*Exercise requirements*.
Please give the number of lines that hold the string "실거래가" in the listing, without any other words.

*Records provided*.
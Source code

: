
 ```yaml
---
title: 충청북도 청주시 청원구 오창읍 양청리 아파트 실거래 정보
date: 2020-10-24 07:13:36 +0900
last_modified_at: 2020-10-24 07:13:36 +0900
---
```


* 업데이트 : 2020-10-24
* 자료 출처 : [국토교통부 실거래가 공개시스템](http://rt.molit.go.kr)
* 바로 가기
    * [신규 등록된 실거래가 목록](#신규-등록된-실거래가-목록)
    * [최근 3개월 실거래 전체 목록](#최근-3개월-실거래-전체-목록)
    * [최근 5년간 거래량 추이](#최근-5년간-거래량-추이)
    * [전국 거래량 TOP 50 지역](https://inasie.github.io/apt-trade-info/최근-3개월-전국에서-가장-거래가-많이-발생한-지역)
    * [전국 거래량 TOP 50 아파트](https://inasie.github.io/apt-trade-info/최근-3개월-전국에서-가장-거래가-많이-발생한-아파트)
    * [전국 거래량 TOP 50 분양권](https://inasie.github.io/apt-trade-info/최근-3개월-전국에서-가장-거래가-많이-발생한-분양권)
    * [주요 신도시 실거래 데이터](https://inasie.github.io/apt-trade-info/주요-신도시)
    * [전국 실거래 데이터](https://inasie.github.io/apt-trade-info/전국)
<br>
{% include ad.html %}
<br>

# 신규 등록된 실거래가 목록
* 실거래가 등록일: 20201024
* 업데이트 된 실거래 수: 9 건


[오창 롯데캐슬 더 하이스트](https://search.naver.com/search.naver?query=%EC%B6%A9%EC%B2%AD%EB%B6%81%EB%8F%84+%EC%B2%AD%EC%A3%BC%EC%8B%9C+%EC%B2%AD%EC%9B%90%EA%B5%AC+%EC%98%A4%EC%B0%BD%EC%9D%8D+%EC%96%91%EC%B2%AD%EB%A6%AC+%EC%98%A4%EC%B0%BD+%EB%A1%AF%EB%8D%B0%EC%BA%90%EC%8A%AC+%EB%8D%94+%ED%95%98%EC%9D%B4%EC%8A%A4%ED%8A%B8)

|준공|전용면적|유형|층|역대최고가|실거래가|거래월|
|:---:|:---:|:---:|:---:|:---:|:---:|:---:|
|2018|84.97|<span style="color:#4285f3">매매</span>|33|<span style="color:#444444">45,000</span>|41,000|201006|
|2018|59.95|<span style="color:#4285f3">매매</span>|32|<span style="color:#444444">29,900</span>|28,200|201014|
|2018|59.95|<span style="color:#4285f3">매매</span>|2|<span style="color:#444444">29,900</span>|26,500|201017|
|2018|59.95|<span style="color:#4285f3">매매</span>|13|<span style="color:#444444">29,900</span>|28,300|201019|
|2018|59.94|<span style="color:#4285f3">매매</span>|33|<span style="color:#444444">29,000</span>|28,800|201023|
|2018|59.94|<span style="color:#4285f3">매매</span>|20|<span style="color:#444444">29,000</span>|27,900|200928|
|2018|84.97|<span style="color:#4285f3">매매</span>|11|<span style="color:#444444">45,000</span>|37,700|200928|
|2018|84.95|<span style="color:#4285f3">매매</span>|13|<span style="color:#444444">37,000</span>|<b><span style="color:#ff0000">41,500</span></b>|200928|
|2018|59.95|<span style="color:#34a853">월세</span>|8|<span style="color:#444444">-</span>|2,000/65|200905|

*Exercise answer*.
5